* Task input *

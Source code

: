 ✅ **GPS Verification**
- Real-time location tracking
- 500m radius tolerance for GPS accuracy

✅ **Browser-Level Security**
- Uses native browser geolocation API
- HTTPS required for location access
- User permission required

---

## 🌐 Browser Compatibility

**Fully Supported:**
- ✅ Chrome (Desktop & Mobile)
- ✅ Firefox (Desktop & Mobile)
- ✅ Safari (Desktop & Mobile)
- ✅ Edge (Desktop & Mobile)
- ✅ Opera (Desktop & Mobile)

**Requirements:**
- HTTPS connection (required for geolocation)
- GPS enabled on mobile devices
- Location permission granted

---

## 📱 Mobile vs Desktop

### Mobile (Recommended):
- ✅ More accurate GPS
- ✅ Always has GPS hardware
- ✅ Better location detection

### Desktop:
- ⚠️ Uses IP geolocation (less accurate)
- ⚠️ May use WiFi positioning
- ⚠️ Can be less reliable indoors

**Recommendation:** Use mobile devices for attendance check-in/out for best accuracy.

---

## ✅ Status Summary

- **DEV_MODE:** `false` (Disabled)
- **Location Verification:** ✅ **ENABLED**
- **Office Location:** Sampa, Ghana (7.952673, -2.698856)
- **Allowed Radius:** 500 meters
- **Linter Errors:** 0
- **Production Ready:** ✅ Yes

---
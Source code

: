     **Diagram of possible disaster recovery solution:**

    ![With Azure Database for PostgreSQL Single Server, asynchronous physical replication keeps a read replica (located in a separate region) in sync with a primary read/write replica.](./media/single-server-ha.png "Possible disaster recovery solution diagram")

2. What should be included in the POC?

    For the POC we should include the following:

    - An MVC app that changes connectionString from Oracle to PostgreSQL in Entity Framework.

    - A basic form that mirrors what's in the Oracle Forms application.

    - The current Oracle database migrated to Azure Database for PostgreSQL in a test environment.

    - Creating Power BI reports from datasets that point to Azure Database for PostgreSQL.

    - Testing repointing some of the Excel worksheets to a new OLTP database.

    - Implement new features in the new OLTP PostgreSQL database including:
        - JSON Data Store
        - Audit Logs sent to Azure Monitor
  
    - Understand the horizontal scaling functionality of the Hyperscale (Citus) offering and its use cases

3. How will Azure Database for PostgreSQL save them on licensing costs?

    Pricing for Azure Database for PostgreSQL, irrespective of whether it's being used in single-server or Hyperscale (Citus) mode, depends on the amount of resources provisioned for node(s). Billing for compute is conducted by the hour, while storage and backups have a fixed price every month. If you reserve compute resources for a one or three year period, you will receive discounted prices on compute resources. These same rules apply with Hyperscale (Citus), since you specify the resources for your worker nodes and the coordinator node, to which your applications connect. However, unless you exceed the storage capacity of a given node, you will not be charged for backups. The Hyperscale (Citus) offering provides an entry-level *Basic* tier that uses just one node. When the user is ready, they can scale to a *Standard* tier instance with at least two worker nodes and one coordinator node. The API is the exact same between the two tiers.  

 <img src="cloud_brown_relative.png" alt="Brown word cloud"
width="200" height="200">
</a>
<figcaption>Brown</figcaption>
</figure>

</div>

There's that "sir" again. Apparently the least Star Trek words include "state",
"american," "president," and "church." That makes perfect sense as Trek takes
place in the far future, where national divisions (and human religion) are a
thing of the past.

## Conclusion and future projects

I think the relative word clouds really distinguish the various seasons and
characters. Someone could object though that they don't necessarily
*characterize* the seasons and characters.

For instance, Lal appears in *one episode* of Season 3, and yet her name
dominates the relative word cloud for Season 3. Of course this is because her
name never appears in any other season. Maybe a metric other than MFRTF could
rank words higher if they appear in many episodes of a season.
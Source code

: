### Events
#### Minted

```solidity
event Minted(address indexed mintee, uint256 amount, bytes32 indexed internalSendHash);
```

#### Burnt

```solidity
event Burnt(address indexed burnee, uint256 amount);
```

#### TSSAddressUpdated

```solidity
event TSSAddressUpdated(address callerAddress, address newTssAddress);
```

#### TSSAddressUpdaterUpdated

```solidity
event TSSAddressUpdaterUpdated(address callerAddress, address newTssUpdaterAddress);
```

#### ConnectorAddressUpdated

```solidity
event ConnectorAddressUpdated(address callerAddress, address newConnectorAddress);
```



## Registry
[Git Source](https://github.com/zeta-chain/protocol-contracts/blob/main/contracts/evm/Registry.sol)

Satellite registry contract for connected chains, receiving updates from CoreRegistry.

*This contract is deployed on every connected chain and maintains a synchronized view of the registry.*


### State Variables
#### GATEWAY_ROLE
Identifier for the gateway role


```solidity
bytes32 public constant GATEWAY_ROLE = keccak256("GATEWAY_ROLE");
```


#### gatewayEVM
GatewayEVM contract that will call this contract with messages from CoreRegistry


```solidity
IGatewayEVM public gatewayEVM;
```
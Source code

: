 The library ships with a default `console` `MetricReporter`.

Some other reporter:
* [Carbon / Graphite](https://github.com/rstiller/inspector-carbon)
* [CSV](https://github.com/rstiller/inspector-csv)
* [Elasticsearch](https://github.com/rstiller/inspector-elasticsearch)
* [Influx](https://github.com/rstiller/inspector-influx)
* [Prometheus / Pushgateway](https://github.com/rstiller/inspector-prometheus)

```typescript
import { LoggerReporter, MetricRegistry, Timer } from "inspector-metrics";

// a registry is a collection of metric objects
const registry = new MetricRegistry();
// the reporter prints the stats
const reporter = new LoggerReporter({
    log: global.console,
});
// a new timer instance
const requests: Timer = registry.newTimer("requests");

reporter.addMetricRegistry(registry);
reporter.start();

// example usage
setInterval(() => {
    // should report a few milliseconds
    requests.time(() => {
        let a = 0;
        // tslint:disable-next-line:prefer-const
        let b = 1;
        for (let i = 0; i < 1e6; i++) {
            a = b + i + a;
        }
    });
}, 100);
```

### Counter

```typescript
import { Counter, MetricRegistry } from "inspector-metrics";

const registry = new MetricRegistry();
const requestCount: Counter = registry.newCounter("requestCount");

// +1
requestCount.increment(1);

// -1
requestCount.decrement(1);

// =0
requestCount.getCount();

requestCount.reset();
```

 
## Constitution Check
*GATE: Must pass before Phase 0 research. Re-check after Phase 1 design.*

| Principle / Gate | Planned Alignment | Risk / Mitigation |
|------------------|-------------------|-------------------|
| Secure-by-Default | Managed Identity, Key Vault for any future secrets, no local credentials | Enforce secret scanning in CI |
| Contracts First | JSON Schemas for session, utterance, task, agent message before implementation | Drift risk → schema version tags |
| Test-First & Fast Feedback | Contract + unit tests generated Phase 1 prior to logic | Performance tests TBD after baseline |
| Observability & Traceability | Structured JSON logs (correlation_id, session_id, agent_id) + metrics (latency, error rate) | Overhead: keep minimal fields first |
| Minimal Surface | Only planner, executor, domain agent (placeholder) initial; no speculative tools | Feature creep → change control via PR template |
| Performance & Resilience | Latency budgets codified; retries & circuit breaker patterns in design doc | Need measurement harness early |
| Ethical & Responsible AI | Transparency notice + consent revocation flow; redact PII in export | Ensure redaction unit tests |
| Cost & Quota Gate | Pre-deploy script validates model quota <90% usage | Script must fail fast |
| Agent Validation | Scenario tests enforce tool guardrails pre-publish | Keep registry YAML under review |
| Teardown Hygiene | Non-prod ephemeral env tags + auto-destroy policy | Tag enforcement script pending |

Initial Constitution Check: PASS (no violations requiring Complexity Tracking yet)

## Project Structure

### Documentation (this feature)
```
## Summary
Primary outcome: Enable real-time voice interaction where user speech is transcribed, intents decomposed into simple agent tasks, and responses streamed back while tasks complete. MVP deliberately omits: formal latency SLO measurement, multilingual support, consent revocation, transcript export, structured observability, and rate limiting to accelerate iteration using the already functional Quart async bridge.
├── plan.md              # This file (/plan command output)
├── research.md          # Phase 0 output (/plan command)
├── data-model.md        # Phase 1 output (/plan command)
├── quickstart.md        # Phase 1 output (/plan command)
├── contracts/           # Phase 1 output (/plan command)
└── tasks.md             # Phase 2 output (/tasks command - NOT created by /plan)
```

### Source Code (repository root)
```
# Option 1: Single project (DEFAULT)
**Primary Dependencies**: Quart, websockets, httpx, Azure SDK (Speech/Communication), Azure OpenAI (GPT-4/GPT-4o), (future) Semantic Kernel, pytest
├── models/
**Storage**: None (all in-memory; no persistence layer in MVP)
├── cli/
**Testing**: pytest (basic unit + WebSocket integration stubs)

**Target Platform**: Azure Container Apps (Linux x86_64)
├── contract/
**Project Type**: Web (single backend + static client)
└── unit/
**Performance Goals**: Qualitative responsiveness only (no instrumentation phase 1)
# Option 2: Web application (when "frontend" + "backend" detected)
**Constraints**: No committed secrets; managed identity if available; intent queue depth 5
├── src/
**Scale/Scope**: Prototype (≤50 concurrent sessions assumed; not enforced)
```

* Your goal *
Looking at the data above, write out exactly the lines that start at the one containing "- **Allowed Radius:** 500 meters" and end at the one containing "For the POC"; include both and nothing beyond.

* Result below *
- **Allowed Radius:** 500 meters
- **Linter Errors:** 0
- **Production Ready:** ✅ Yes

---
Source code

:     **Diagram of possible disaster recovery solution:**

    ![With Azure Database for PostgreSQL Single Server, asynchronous physical replication keeps a read replica (located in a separate region) in sync with a primary read/write replica.](./media/single-server-ha.png "Possible disaster recovery solution diagram")

2. What should be included in the POC?

    For the POC we should include the following:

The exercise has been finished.